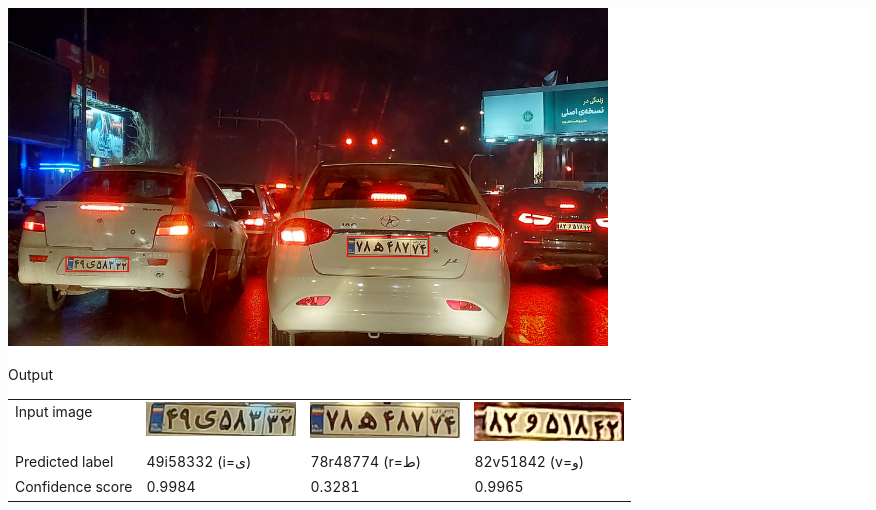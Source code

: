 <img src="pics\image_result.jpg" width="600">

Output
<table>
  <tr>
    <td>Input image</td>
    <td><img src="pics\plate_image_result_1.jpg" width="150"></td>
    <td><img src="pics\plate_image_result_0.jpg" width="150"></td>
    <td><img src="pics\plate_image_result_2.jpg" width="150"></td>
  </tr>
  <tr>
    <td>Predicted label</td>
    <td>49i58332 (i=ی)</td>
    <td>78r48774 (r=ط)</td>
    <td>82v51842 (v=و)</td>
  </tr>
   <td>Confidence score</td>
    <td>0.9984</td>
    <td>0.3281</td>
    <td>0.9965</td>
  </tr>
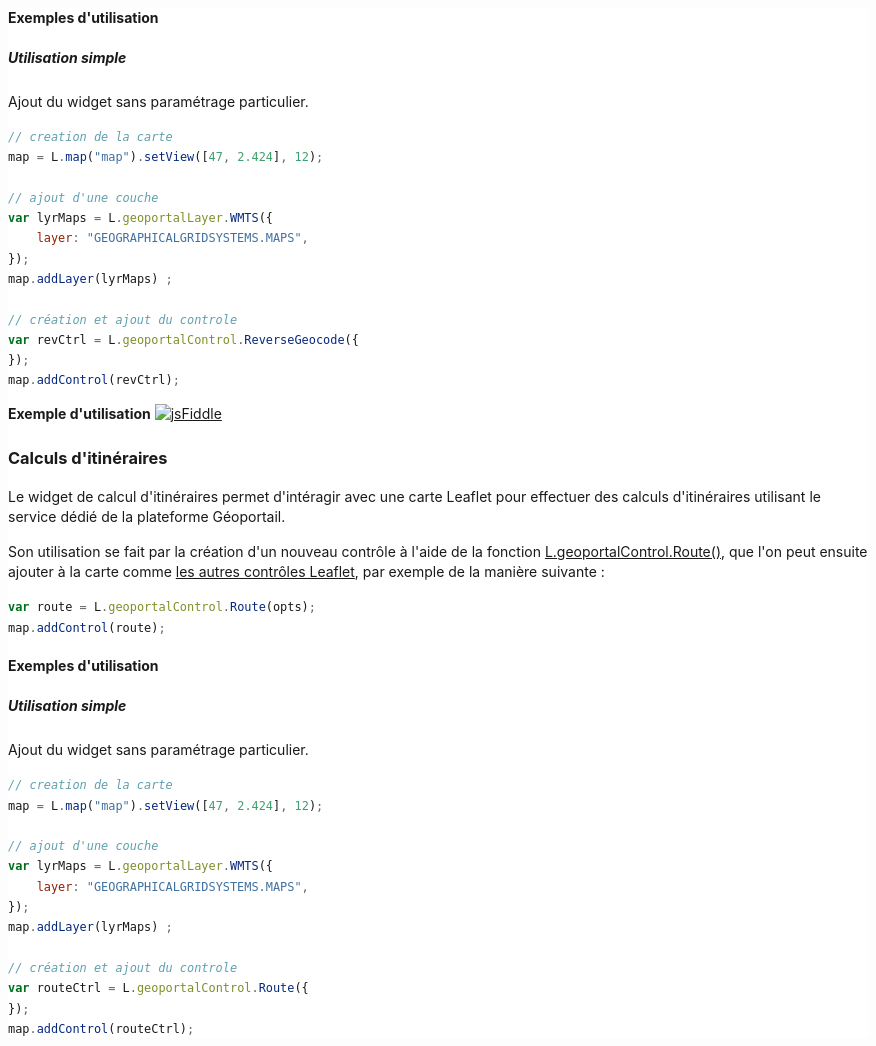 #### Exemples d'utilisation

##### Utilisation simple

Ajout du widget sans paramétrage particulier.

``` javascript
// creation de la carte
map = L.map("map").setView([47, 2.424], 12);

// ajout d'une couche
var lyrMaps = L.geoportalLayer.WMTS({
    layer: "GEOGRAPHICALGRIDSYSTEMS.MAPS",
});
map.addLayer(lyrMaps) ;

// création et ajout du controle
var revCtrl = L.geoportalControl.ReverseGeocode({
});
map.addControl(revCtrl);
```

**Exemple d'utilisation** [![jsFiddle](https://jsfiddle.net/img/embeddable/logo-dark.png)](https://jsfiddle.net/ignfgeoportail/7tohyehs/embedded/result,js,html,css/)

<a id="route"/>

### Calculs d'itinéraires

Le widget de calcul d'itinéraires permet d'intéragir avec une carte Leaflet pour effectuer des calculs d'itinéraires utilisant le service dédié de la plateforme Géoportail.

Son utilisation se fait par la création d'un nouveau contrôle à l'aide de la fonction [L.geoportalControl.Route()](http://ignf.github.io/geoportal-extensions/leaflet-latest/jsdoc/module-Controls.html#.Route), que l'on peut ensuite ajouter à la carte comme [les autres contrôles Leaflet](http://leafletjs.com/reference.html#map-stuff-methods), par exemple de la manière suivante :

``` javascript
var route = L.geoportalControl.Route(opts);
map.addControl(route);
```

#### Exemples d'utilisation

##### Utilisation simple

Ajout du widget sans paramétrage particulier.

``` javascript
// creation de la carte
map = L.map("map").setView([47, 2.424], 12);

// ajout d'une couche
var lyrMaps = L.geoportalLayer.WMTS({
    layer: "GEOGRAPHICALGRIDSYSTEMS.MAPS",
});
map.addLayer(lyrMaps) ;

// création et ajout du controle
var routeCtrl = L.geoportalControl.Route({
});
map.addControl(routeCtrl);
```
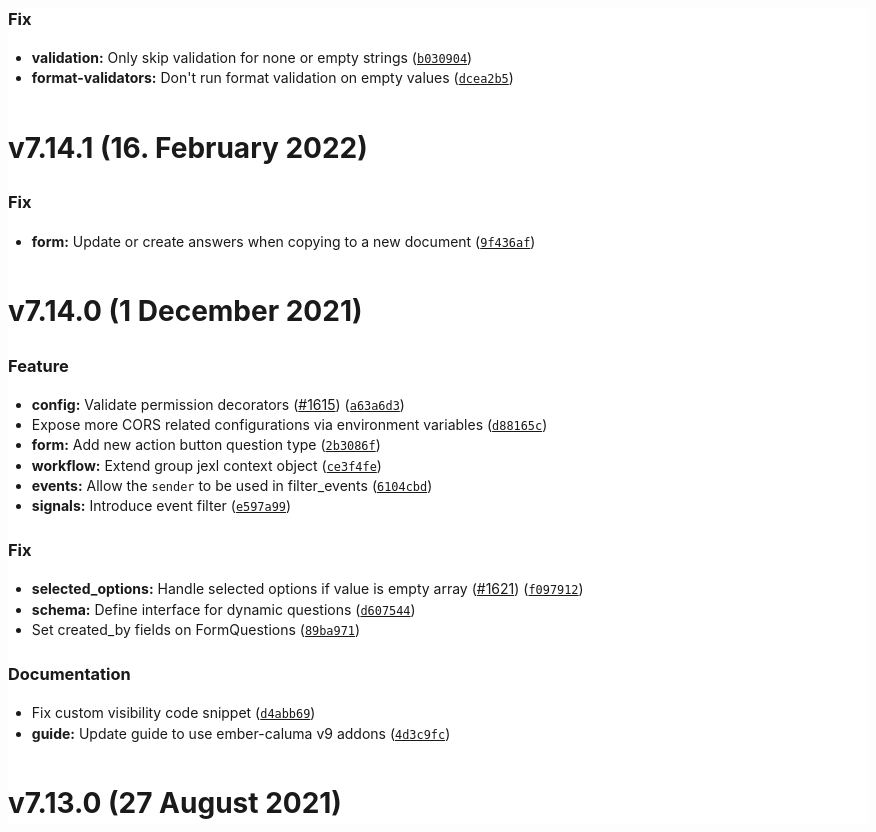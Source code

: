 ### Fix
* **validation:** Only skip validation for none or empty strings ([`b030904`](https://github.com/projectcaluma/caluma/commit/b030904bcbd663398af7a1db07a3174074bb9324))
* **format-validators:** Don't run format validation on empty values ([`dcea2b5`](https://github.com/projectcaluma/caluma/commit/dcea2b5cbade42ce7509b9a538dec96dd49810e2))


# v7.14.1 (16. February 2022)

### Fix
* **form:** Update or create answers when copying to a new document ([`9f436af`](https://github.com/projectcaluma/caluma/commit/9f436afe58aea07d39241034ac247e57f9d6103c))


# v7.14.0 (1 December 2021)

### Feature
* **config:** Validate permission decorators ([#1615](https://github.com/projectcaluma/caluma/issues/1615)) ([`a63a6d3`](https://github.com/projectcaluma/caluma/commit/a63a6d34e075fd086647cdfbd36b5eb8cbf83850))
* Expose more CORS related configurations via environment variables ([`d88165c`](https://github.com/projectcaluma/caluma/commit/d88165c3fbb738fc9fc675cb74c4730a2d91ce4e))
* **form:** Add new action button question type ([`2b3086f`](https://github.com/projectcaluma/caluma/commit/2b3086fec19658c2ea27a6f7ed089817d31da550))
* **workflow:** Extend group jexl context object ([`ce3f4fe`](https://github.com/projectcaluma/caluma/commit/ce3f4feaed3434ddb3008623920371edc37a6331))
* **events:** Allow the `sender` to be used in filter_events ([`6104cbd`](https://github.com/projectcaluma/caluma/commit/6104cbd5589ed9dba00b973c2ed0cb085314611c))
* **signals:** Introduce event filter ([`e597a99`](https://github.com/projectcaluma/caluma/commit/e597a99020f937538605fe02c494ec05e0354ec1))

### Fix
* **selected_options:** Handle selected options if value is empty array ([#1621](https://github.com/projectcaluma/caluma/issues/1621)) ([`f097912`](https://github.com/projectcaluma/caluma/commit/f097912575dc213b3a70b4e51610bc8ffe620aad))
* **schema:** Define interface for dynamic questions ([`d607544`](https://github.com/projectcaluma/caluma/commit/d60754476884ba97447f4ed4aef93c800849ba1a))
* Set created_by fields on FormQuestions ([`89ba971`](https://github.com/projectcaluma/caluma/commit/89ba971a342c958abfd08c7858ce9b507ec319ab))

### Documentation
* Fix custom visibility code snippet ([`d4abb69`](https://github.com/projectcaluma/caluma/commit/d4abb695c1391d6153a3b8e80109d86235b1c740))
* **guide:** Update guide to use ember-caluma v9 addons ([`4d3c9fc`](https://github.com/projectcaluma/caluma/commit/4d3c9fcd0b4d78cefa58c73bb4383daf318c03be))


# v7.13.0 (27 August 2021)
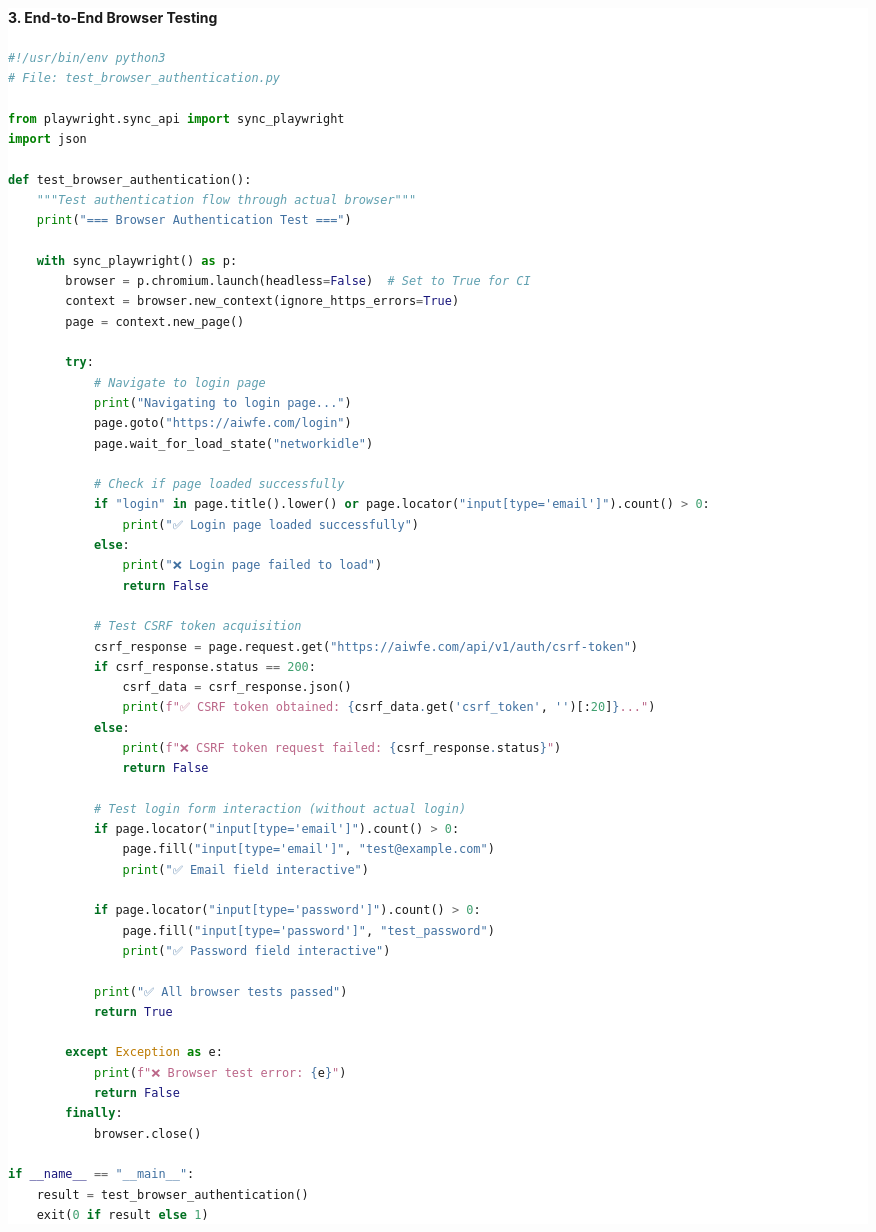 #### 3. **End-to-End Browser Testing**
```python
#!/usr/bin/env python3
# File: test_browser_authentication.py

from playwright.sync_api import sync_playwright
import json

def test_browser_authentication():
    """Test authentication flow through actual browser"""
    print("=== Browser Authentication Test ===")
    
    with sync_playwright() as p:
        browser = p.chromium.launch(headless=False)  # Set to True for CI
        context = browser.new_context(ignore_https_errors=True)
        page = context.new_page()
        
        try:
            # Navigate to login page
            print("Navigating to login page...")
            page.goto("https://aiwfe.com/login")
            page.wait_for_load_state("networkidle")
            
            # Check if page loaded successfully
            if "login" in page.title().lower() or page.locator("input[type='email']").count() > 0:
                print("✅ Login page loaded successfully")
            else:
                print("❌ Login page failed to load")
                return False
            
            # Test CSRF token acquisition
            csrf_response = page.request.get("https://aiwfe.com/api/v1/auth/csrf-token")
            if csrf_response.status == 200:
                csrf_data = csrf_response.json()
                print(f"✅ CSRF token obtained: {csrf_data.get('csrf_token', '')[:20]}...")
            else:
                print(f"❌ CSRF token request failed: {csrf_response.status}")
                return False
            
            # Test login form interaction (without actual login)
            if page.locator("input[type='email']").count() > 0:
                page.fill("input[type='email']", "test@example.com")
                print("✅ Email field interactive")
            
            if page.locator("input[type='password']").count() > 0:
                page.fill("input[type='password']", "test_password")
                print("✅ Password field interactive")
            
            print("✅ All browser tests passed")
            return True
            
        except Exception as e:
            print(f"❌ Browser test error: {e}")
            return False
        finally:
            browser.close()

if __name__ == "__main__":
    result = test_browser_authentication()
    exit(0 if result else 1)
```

- - - -

● ASSIGNMENT: Look through the data above. Each line containing the word "interactive" needs to be copied.

● SOLVED EXERCISE:
                print("✅ Email field interactive")
                print("✅ Password field interactive")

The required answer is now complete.